To be thrown into a trance is to give up your individuality, and that is never a good thing in psychic experiments; but beyond and above that element of undesirability there is real danger unless you have the highest purity of thought, word and deed in your operator; and how rarely that is to be found you know as well as I do. I should never myself submit to this process; I should never advise it to any one else.
I say nothing against the practice of curative mesmerism by those who understand it; that is a totally different matter, for in that it is unnecessary to produce the trance condition at all.
It is perfectly possible to relieve pain, to remove disease, or to pour vitality into a person by magnetic passes, without “putting him or her to sleep” at all. To this there can be no possible objection; yet the person who tries to do even this much would do well to acquaint themself thoroughly with the literature of the subject, for there must always remain a certain element of danger in playing, even with the noblest intentions, with forces which you do not understand, which to you are still abnormal forces.
None of these are plans of clairvoyant development which can be unreservedly recommended for trial by every one.
What, then, it may be asked, are the desirable methods, since so many are undesirable?
Broadly, those which instead of suppressing the physical body by force, train the soul to control it.
The surest and safest way of all is to put oneself into the hands of a competent teacher, and practise only what they advise. But where is the qualified teacher to be found? Not, assuredly among any who advertise themselves as teachers; not among those who take money for their instruction, and offer to sell the mysteries of the universe for so many shillings or so many dollars.
Knowledge can be gained now where it has always been available—at the hands of those who are adepts in this great science of the soul, the fringe of which we are beginning to touch in our deepest studies.
There has always been a great Brotherhood of the people who know, and they have always been ready to teach their lore to the right person, for it is for that very purpose that they have taken the trouble to acquire it, in order that they may be able to guide and help.
How can we reach them? You cannot reach them in the physical body, and you might not even know them if it should happen to you to see them. But they can reach you, and assuredly they will reach you when they see you to be fit for the work of helping the world. Their one great interest is the furthering of evolution, the helping of humanity; they need men and women devoted to this work, and they are ever watching for them; so none need fear that they can be overlooked if they are ready for that work.
They will never gratify mere curiosity; they will give no aid to the person who wishes to gain powers for themself alone; but when a person has shown by long and careful training of themself, and by using for helpfulness all the power that they already possess, that their will is strong enough and their heart pure enough to bear their part in the divine work—then that one may become conscious of their presence and their aid when he or she least expects it.
It is true that they founded the Theosophical Society, yet membership in the Society will not of itself be sufficient to bring one into relationship with them—no, nor even membership in that inner School through which the Society offers training to its more earnest members. It is true that from the ranks of the Society people have been chosen to come into closer relation with them; but none could guarantee that as a result of becoming a member, for it rests with them alone, for they see further into the hearts of human beings than we.

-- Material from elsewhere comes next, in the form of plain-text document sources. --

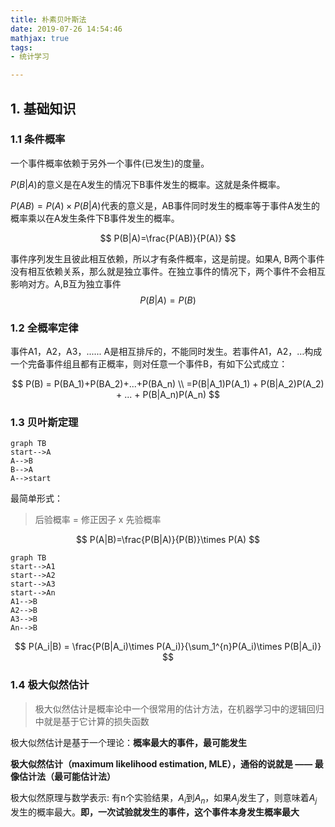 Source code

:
 ```yaml
---
title: 朴素贝叶斯法
date: 2019-07-26 14:54:46
mathjax: true
tags: 
- 统计学习

---
```




## 1. 基础知识

### 1.1 条件概率

一个事件概率依赖于另外一个事件(已发生)的度量。

$P(B|A)$的意义是在A发生的情况下B事件发生的概率。这就是条件概率。

$P(AB) = P(A) \times P(B|A)​$ 代表的意义是，AB事件同时发生的概率等于事件A发生的概率乘以在A发生条件下B事件发生的概率。

$$
P(B|A)=\frac{P(AB)}{P(A)}
$$

事件序列发生且彼此相互依赖，所以才有条件概率，这是前提。如果A, B两个事件没有相互依赖关系，那么就是独立事件。在独立事件的情况下，两个事件不会相互影响对方。A,B互为独立事件
$$
P(B|A)=P(B)
$$

### 1.2 全概率定律

事件A1，A2，A3，...... A是相互排斥的，不能同时发生。若事件A1，A2，…构成一个完备事件组且都有正概率，则对任意一个事件B，有如下公式成立：

$$
P(B) = P(BA_1)+P(BA_2)+...+P(BA_n) \\  =P(B|A_1)P(A_1) + P(B|A_2)P(A_2) + ... + P(B|A_n)P(A_n)
$$

### 1.3 贝叶斯定理

```mermaid
graph TB
start-->A
A-->B
B-->A
A-->start
```

最简单形式：

> 后验概率 = 修正因子 x 先验概率 

$$
P(A|B)=\frac{P(B|A)}{P(B)}\times P(A)
$$

```mermaid
graph TB
start-->A1
start-->A2
start-->A3
start-->An
A1-->B
A2-->B
A3-->B
An-->B

```

$$
P(A_i|B) = \frac{P(B|A_i)\times P(A_i)}{\sum_1^{n}P(A_i)\times P(B|A_i)}
$$

### 1.4 极大似然估计

> 极大似然估计是概率论中一个很常用的估计方法，在机器学习中的逻辑回归中就是基于它计算的损失函数

极大似然估计是基于一个理论：**概率最大的事件，最可能发生**

**极大似然估计（maximum likelihood estimation, MLE），通俗的说就是 —— 最像估计法（最可能估计法）**

极大似然原理与数学表示:   有n个实验结果，$A_i$到$A_n$，如果$A_j$发生了，则意味着$A_j$发生的概率最大。**即，一次试验就发生的事件，这个事件本身发生概率最大**

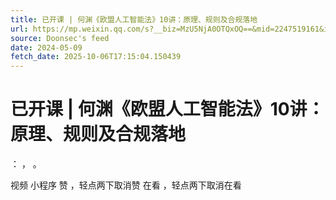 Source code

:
 ```yaml
---
title: 已开课 | 何渊《欧盟人工智能法》10讲：原理、规则及合规落地
url: https://mp.weixin.qq.com/s?__biz=MzU5NjA0OTQxOQ==&mid=2247519161&idx=2&sn=3bb77b81cd16eb423e89b7f25fd92759
source: Doonsec's feed
date: 2024-05-09
fetch_date: 2025-10-06T17:15:04.150439
---
```


# 已开课 | 何渊《欧盟人工智能法》10讲：原理、规则及合规落地

：
，
。

视频
小程序
赞
，轻点两下取消赞
在看
，轻点两下取消在看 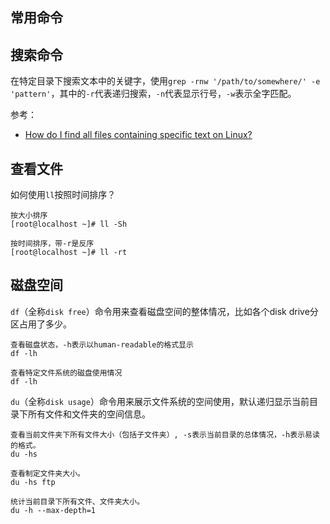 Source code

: ## 常用命令

## 搜索命令

在特定目录下搜索文本中的关键字，使用`grep -rnw '/path/to/somewhere/' -e 'pattern'`，其中的`-r`代表递归搜索，`-n`代表显示行号，`-w`表示全字匹配。


参考：

- [How do I find all files containing specific text on Linux?](https://stackoverflow.com/questions/16956810/how-do-i-find-all-files-containing-specific-text-on-linux)

## 查看文件

如何使用`ll`按照时间排序？

```
按大小排序
[root@localhost ~]# ll -Sh

按时间排序，带-r是反序
[root@localhost ~]# ll -rt
```

## 磁盘空间

`df`（全称`disk free`）命令用来查看磁盘空间的整体情况，比如各个disk drive分区占用了多少。

```
查看磁盘状态，-h表示以human-readable的格式显示
df -lh

查看特定文件系统的磁盘使用情况
df -lh
```

`du`（全称`disk usage`）命令用来展示文件系统的空间使用，默认递归显示当前目录下所有文件和文件夹的空间信息。

```
查看当前文件夹下所有文件大小（包括子文件夹）, -s表示当前目录的总体情况，-h表示易读的格式。
du -hs

查看制定文件夹大小。
du -hs ftp

统计当前目录下所有文件、文件夹大小。
du -h --max-depth=1
```
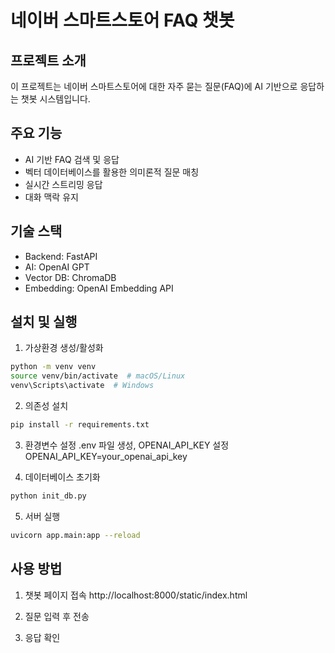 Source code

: # 네이버 스마트스토어 FAQ 챗봇

## 프로젝트 소개

이 프로젝트는 네이버 스마트스토어에 대한 자주 묻는 질문(FAQ)에 AI 기반으로 응답하는 챗봇 시스템입니다.

## 주요 기능

- AI 기반 FAQ 검색 및 응답
- 벡터 데이터베이스를 활용한 의미론적 질문 매칭
- 실시간 스트리밍 응답
- 대화 맥락 유지

## 기술 스택

- Backend: FastAPI
- AI: OpenAI GPT
- Vector DB: ChromaDB
- Embedding: OpenAI Embedding API

## 설치 및 실행

1. 가상환경 생성/활성화

```bash
python -m venv venv
source venv/bin/activate  # macOS/Linux
venv\Scripts\activate  # Windows
```

2. 의존성 설치

```bash
pip install -r requirements.txt
```

3. 환경변수 설정
   .env 파일 생성, OPENAI_API_KEY 설정
   OPENAI_API_KEY=your_openai_api_key

4. 데이터베이스 초기화

```bash
python init_db.py
```

5. 서버 실행

```bash
uvicorn app.main:app --reload
```

## 사용 방법

1. 챗봇 페이지 접속
   http://localhost:8000/static/index.html

2. 질문 입력 후 전송
3. 응답 확인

But always be sure of this, you whose hearts are yearning for the higher life, for something greater than this lower world can give, that they never overlook one honest effort, but always recognize it by giving through their pupils such teaching and such help as each at their stage is ready for.
In the meantime, while you are trying in every way to develop yourselves along the path of progress, there is much that you can do, if you wish, to bring this power of clairvoyance nearer within your reach.
Remember that it is not in itself a sign of great development; it is only one of the signs, for the human being has to advance along many lines simultaneously before they can reach their goal of perfection. See how highly developed is the intellect in the great scientific person; yet perhaps they may have but little yet of the wonderful force which devotion gives. See the splendid devotion of the great saint of some Church or religion; yet in spite of all that progress along one line they may have but little yet of the divine power of the intellect.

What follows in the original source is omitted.